She picked up a new name less than two years ago when she said “I do” in a wedding watched by millions around the world. And while Meghan, Duchess of Sussex is still married to Prince Harry, her name will change once again after they bow out of the British royal family at the end of March.
Both Harry and Meghan have recently indicated that they aren’t interested in using their titles, which they will get to keep, but have also been told they cannot use. In a recent appearance in Scotland, the event’s host Ayesha Hazarika introduced Prince Harry to attendees by saying: “He’s made it clear that we are all just to call him Harry. So ladies and gentlemen, please give a big, warm, Scottish welcome to Harry” (via E! News). Then there is the video posted to the Sussex Instagram account in late February, when Meghan was caught on camera telling British Vogue’s editor Edward Enninful to call her by her first name, instead of “Duchess” (via Insider).
Members of the British royal family get to choose their last names
Unlike us mere mortals, royals get to choose what it is they want to have as a last name — because they usually aren’t born with one.
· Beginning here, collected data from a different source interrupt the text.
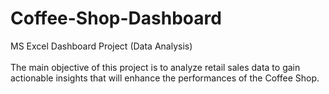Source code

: # Coffee-Shop-Dashboard
MS Excel Dashboard Project (Data Analysis)
<br>
<br>
The main objective of this project is to analyze retail sales data to gain actionable insights that will enhance the performances of the Coffee Shop.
Growing up, Harry and his older brother William were known as “Harry and William Wales” — which is fine, according to the British monarchy site, because they took the “House” name of their father (Charles is Prince of Wales). Prince William’s children are reportedly known as George and Charlotte Cambridge at school.
Today Harry and Meghan are known as the “Sussexes,” and they could stay that way because as far as we know, they will continue to be the Duke and Duchess of Sussex. But if Meghan doesn’t fancy being known as “Rachel Meghan Sussex,” she can always pick up the last name Queen Elizabeth and Prince Phillip styled for their descendants back in 1952, Mountbatten-Windsor, which is the last name Harry and Meghan gave their son Archie after he was born, call herself “Rachel Meghan Mountbatten-Windsor.”